[Source records]
__________________________________________________

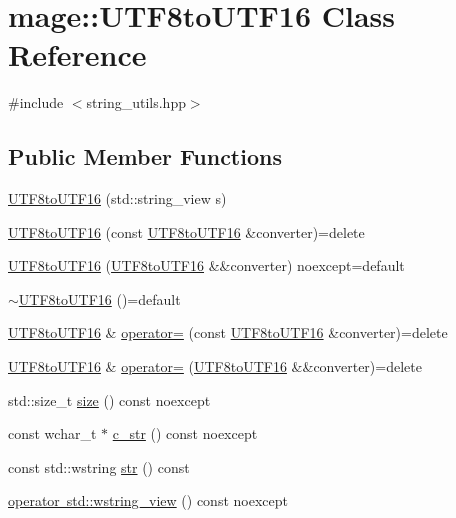 \hypertarget{classmage_1_1_u_t_f8to_u_t_f16}{}\section{mage\+:\+:U\+T\+F8to\+U\+T\+F16 Class Reference}
\label{classmage_1_1_u_t_f8to_u_t_f16}


{\ttfamily \#include $<$string\+\_\+utils.\+hpp$>$}

\subsection*{Public Member Functions}
\begin{DoxyCompactItemize}
\item 
\mbox{\hyperlink{classmage_1_1_u_t_f8to_u_t_f16_a7cfed1091186b2dbc322f03621689d86}{U\+T\+F8to\+U\+T\+F16}} (std\+::string\+\_\+view s)
\item 
\mbox{\hyperlink{classmage_1_1_u_t_f8to_u_t_f16_a90680972e9818f5ce2a6d4df7c71f84e}{U\+T\+F8to\+U\+T\+F16}} (const \mbox{\hyperlink{classmage_1_1_u_t_f8to_u_t_f16}{U\+T\+F8to\+U\+T\+F16}} \&converter)=delete
\item 
\mbox{\hyperlink{classmage_1_1_u_t_f8to_u_t_f16_a88c32a284090985056b4e9765048a759}{U\+T\+F8to\+U\+T\+F16}} (\mbox{\hyperlink{classmage_1_1_u_t_f8to_u_t_f16}{U\+T\+F8to\+U\+T\+F16}} \&\&converter) noexcept=default
\item 
\mbox{\hyperlink{classmage_1_1_u_t_f8to_u_t_f16_acd1fca8331d1c451df0e8fb6bd279ab8}{$\sim$\+U\+T\+F8to\+U\+T\+F16}} ()=default
\item 
\mbox{\hyperlink{classmage_1_1_u_t_f8to_u_t_f16}{U\+T\+F8to\+U\+T\+F16}} \& \mbox{\hyperlink{classmage_1_1_u_t_f8to_u_t_f16_a95032d21282de5434afc242d856cefab}{operator=}} (const \mbox{\hyperlink{classmage_1_1_u_t_f8to_u_t_f16}{U\+T\+F8to\+U\+T\+F16}} \&converter)=delete
\item 
\mbox{\hyperlink{classmage_1_1_u_t_f8to_u_t_f16}{U\+T\+F8to\+U\+T\+F16}} \& \mbox{\hyperlink{classmage_1_1_u_t_f8to_u_t_f16_a3a12e773a6e9faf33fa3d4e11021e792}{operator=}} (\mbox{\hyperlink{classmage_1_1_u_t_f8to_u_t_f16}{U\+T\+F8to\+U\+T\+F16}} \&\&converter)=delete
\item 
std\+::size\+\_\+t \mbox{\hyperlink{classmage_1_1_u_t_f8to_u_t_f16_a454b020d44ae0b06f4908dd1849ad3c1}{size}} () const noexcept
\item 
const wchar\+\_\+t $\ast$ \mbox{\hyperlink{classmage_1_1_u_t_f8to_u_t_f16_a052909628f5d5ee5faf27b734d34d90e}{c\+\_\+str}} () const noexcept
\item 
const std\+::wstring \mbox{\hyperlink{classmage_1_1_u_t_f8to_u_t_f16_a13ed0bb76f581d0318ab5607c5ca6ee9}{str}} () const
\item 
\mbox{\hyperlink{classmage_1_1_u_t_f8to_u_t_f16_a60b48d34ccbe71c5b0fb09822d1785df}{operator std\+::wstring\+\_\+view}} () const noexcept
\end{DoxyCompactItemize}
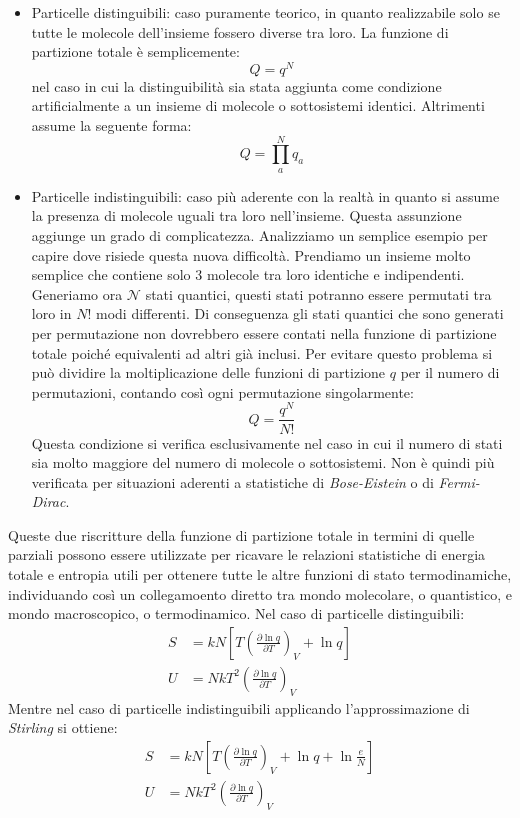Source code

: \documentclass[oneside]{amsbook}
\numberwithin{section}{chapter}
\numberwithin{equation}{section}
\numberwithin{figure}{section}
\begin{document}
\begin{itemize}
\item Particelle distinguibili: caso puramente teorico, in quanto realizzabile solo se tutte le molecole dell'insieme fossero diverse tra loro. La funzione di partizione totale è semplicemente:
\begin{equation}
Q=q^N
\end{equation}
nel caso in cui la distinguibilità sia stata aggiunta come condizione artificialmente a un insieme di molecole o sottosistemi identici. Altrimenti assume la seguente forma:
\begin{equation}
Q=\prod_a^N q_a
\end{equation}
\item Particelle indistinguibili: caso più aderente con la realtà in quanto si assume la presenza di molecole uguali tra loro nell'insieme. Questa assunzione aggiunge un grado di complicatezza. Analizziamo un semplice esempio per capire dove risiede questa nuova difficoltà.
Prendiamo un insieme molto semplice che contiene solo 3 molecole tra loro identiche e indipendenti. Generiamo ora $\mathcal{N}$ stati quantici, questi stati potranno essere permutati tra loro in $N!$ modi differenti. Di conseguenza gli stati quantici che sono generati per permutazione non dovrebbero essere contati nella funzione di partizione totale poiché equivalenti ad altri già inclusi. Per evitare questo problema si può dividire la moltiplicazione delle funzioni di partizione $q$ per il numero di permutazioni, contando così ogni permutazione singolarmente:
\begin{equation}
Q=\frac{q^N}{N!}
\end{equation}
Questa condizione si verifica esclusivamente nel caso in cui il numero di stati sia molto maggiore del numero di molecole o sottosistemi. Non è quindi più verificata per situazioni aderenti a statistiche di \emph{Bose-Eistein} o di 	\emph{Fermi-Dirac}.
\end{itemize}
Queste due riscritture della funzione di partizione totale in termini di quelle parziali possono essere utilizzate per ricavare le relazioni statistiche di energia totale e entropia utili per ottenere tutte le altre funzioni di stato termodinamiche, individuando così un collegamoento diretto tra mondo molecolare, o quantistico, e mondo macroscopico, o termodinamico.
Nel caso di particelle distinguibili:
\begin{equation}
\begin{aligned}
S&=kN\left[T\left(\frac{\partial\ln q}{\partial T}\right)_{V}+\ln q\right]\\
U&=NkT^2\left(\frac{\partial\ln q}{\partial T}\right)_{V}
\end{aligned}
\end{equation}
Mentre nel caso di particelle indistinguibili applicando l'approssimazione di \emph{Stirling }si ottiene:
\begin{equation}
\label{pioo}
\begin{aligned}
S&=kN\left[T\left(\frac{\partial\ln q}{\partial T}\right)_{V}+\ln q+\ln\frac{e}{N}\right]\\
U&=NkT^2\left(\frac{\partial\ln q}{\partial T}\right)_{V}
\end{aligned}
\end{equation}
\end{document}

__________________________________________________

Give the records above again verbatim, pictures omitted.

■ Output below ■
 \hypertarget{classmage_1_1_u_t_f8to_u_t_f16}{}\section{mage\+:\+:U\+T\+F8to\+U\+T\+F16 Class Reference}
\label{classmage_1_1_u_t_f8to_u_t_f16}


{\ttfamily \#include $<$string\+\_\+utils.\+hpp$>$}

\subsection*{Public Member Functions}
\begin{DoxyCompactItemize}
\item 
\mbox{\hyperlink{classmage_1_1_u_t_f8to_u_t_f16_a7cfed1091186b2dbc322f03621689d86}{U\+T\+F8to\+U\+T\+F16}} (std\+::string\+\_\+view s)
\item 
\mbox{\hyperlink{classmage_1_1_u_t_f8to_u_t_f16_a90680972e9818f5ce2a6d4df7c71f84e}{U\+T\+F8to\+U\+T\+F16}} (const \mbox{\hyperlink{classmage_1_1_u_t_f8to_u_t_f16}{U\+T\+F8to\+U\+T\+F16}} \&converter)=delete
\item 
\mbox{\hyperlink{classmage_1_1_u_t_f8to_u_t_f16_a88c32a284090985056b4e9765048a759}{U\+T\+F8to\+U\+T\+F16}} (\mbox{\hyperlink{classmage_1_1_u_t_f8to_u_t_f16}{U\+T\+F8to\+U\+T\+F16}} \&\&converter) noexcept=default
\item 
\mbox{\hyperlink{classmage_1_1_u_t_f8to_u_t_f16_acd1fca8331d1c451df0e8fb6bd279ab8}{$\sim$\+U\+T\+F8to\+U\+T\+F16}} ()=default
\item 
\mbox{\hyperlink{classmage_1_1_u_t_f8to_u_t_f16}{U\+T\+F8to\+U\+T\+F16}} \& \mbox{\hyperlink{classmage_1_1_u_t_f8to_u_t_f16_a95032d21282de5434afc242d856cefab}{operator=}} (const \mbox{\hyperlink{classmage_1_1_u_t_f8to_u_t_f16}{U\+T\+F8to\+U\+T\+F16}} \&converter)=delete
\item 
\mbox{\hyperlink{classmage_1_1_u_t_f8to_u_t_f16}{U\+T\+F8to\+U\+T\+F16}} \& \mbox{\hyperlink{classmage_1_1_u_t_f8to_u_t_f16_a3a12e773a6e9faf33fa3d4e11021e792}{operator=}} (\mbox{\hyperlink{classmage_1_1_u_t_f8to_u_t_f16}{U\+T\+F8to\+U\+T\+F16}} \&\&converter)=delete
\item 
std\+::size\+\_\+t \mbox{\hyperlink{classmage_1_1_u_t_f8to_u_t_f16_a454b020d44ae0b06f4908dd1849ad3c1}{size}} () const noexcept
\item 
const wchar\+\_\+t $\ast$ \mbox{\hyperlink{classmage_1_1_u_t_f8to_u_t_f16_a052909628f5d5ee5faf27b734d34d90e}{c\+\_\+str}} () const noexcept
\item 
const std\+::wstring \mbox{\hyperlink{classmage_1_1_u_t_f8to_u_t_f16_a13ed0bb76f581d0318ab5607c5ca6ee9}{str}} () const
\item 
\mbox{\hyperlink{classmage_1_1_u_t_f8to_u_t_f16_a60b48d34ccbe71c5b0fb09822d1785df}{operator std\+::wstring\+\_\+view}} () const noexcept
\end{DoxyCompactItemize}
Source code

: \documentclass[oneside]{amsbook}
\numberwithin{section}{chapter}
\numberwithin{equation}{section}
\numberwithin{figure}{section}
\begin{document}
\begin{itemize}
\item Particelle distinguibili: caso puramente teorico, in quanto realizzabile solo se tutte le molecole dell'insieme fossero diverse tra loro. La funzione di partizione totale è semplicemente:
\begin{equation}
Q=q^N
\end{equation}
nel caso in cui la distinguibilità sia stata aggiunta come condizione artificialmente a un insieme di molecole o sottosistemi identici. Altrimenti assume la seguente forma:
\begin{equation}
Q=\prod_a^N q_a
\end{equation}
\item Particelle indistinguibili: caso più aderente con la realtà in quanto si assume la presenza di molecole uguali tra loro nell'insieme. Questa assunzione aggiunge un grado di complicatezza. Analizziamo un semplice esempio per capire dove risiede questa nuova difficoltà.
Prendiamo un insieme molto semplice che contiene solo 3 molecole tra loro identiche e indipendenti. Generiamo ora $\mathcal{N}$ stati quantici, questi stati potranno essere permutati tra loro in $N!$ modi differenti. Di conseguenza gli stati quantici che sono generati per permutazione non dovrebbero essere contati nella funzione di partizione totale poiché equivalenti ad altri già inclusi. Per evitare questo problema si può dividire la moltiplicazione delle funzioni di partizione $q$ per il numero di permutazioni, contando così ogni permutazione singolarmente:
\begin{equation}
Q=\frac{q^N}{N!}
\end{equation}
Questa condizione si verifica esclusivamente nel caso in cui il numero di stati sia molto maggiore del numero di molecole o sottosistemi. Non è quindi più verificata per situazioni aderenti a statistiche di \emph{Bose-Eistein} o di 	\emph{Fermi-Dirac}.
\end{itemize}
Queste due riscritture della funzione di partizione totale in termini di quelle parziali possono essere utilizzate per ricavare le relazioni statistiche di energia totale e entropia utili per ottenere tutte le altre funzioni di stato termodinamiche, individuando così un collegamoento diretto tra mondo molecolare, o quantistico, e mondo macroscopico, o termodinamico.
Nel caso di particelle distinguibili:
\begin{equation}
\begin{aligned}
S&=kN\left[T\left(\frac{\partial\ln q}{\partial T}\right)_{V}+\ln q\right]\\
U&=NkT^2\left(\frac{\partial\ln q}{\partial T}\right)_{V}
\end{aligned}
\end{equation}
Mentre nel caso di particelle indistinguibili applicando l'approssimazione di \emph{Stirling }si ottiene:
\begin{equation}
\label{pioo}
\begin{aligned}
S&=kN\left[T\left(\frac{\partial\ln q}{\partial T}\right)_{V}+\ln q+\ln\frac{e}{N}\right]\\
U&=NkT^2\left(\frac{\partial\ln q}{\partial T}\right)_{V}
\end{aligned}
\end{equation}
\end{document}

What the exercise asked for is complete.